[Stored data]
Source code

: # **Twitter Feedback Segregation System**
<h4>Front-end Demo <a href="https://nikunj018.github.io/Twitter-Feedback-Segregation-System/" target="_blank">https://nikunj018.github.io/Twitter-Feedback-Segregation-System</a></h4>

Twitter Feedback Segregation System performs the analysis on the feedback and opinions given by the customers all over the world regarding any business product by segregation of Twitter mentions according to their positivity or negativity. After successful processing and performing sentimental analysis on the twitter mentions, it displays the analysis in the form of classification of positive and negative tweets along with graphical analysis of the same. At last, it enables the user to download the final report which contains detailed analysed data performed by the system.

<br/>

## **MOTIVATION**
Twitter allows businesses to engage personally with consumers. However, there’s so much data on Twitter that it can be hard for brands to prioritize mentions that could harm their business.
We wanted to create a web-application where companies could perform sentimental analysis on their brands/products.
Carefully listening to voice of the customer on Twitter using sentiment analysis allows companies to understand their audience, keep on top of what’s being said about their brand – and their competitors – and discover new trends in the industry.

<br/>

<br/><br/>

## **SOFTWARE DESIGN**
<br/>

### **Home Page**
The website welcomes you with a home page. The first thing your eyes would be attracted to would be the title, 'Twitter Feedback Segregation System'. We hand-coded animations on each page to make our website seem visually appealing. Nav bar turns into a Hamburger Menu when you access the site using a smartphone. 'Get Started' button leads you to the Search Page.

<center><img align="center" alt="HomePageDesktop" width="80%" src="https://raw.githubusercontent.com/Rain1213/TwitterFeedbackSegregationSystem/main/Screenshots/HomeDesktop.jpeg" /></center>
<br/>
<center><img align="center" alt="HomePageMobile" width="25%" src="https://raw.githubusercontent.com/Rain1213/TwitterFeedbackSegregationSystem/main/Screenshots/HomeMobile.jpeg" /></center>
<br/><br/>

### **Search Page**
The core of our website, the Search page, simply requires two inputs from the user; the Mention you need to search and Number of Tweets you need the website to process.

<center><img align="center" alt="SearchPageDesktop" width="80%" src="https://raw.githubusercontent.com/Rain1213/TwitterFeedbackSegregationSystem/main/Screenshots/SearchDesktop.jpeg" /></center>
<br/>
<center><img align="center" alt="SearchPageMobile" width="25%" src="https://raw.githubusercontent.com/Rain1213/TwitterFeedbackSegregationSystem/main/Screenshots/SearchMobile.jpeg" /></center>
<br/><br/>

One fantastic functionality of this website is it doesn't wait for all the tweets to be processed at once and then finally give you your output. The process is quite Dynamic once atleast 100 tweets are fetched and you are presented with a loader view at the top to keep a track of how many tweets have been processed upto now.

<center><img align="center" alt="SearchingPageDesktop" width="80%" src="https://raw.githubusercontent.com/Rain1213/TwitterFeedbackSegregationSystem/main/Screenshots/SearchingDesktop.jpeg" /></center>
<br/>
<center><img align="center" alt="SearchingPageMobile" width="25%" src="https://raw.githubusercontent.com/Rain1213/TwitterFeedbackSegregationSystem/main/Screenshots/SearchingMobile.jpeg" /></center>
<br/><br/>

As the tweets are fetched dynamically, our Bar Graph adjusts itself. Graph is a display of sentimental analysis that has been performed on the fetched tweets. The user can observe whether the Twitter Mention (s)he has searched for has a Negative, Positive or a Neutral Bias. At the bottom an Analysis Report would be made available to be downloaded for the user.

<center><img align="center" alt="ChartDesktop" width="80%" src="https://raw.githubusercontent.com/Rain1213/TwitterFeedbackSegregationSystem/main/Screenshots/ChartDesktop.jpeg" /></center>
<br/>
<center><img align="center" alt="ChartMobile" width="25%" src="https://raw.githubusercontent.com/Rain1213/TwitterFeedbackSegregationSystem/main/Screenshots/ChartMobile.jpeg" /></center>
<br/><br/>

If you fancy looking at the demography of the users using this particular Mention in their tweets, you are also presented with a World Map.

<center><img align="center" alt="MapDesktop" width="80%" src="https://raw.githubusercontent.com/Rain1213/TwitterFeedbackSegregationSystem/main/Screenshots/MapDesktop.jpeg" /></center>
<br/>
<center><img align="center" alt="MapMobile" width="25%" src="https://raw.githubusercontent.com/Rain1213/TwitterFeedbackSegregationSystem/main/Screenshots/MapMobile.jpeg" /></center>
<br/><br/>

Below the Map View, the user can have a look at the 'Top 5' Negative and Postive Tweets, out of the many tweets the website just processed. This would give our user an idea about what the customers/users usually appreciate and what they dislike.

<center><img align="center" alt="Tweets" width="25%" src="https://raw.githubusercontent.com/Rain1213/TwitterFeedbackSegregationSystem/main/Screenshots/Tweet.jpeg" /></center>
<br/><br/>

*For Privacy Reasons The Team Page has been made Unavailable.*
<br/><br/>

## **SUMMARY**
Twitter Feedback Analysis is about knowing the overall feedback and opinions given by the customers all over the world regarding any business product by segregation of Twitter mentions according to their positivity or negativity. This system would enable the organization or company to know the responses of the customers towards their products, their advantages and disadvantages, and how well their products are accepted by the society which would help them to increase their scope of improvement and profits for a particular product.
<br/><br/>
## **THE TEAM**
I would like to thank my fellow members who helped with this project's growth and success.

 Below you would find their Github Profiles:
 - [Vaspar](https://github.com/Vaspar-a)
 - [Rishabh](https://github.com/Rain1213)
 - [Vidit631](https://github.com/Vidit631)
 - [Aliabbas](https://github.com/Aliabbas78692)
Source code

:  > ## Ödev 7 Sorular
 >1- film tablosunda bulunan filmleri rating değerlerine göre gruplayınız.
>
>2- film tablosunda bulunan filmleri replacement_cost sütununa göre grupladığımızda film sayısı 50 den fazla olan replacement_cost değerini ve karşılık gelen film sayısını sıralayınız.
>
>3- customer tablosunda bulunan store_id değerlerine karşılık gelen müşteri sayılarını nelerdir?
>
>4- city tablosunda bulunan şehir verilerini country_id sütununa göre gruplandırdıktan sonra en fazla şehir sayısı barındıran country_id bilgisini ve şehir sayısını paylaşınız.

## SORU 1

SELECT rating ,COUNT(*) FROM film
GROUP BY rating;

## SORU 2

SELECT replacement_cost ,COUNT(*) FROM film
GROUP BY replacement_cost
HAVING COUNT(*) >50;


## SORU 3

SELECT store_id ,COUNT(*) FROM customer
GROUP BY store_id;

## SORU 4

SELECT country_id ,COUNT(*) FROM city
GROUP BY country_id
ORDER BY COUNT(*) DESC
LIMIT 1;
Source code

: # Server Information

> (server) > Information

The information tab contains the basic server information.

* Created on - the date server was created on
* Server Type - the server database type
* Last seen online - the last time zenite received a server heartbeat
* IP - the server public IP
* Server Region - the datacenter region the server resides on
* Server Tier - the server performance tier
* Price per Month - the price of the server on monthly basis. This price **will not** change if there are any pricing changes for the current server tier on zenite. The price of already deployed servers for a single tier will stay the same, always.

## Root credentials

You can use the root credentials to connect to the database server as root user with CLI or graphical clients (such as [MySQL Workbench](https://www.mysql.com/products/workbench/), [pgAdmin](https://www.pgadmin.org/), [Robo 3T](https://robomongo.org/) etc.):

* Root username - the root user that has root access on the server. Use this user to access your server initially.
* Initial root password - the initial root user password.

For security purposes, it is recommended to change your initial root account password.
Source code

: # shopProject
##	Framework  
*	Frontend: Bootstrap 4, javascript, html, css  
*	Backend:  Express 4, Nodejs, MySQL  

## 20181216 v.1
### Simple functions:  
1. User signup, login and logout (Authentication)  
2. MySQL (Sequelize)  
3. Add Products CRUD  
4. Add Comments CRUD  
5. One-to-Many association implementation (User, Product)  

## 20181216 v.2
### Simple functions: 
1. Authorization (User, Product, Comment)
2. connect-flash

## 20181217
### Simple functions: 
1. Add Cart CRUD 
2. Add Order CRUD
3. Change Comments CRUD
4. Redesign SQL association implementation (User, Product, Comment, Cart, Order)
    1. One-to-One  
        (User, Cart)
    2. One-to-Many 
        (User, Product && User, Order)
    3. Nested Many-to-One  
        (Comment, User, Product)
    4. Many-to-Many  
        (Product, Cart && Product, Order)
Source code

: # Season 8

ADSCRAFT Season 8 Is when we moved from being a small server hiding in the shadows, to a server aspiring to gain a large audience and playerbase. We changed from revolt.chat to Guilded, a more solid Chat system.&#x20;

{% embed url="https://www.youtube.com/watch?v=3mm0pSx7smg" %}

_TRY IT_
Each line holding the word "Comments" must be copied from the data.

_RESPONSE_
4. Add Comments CRUD  
3. Change Comments CRUD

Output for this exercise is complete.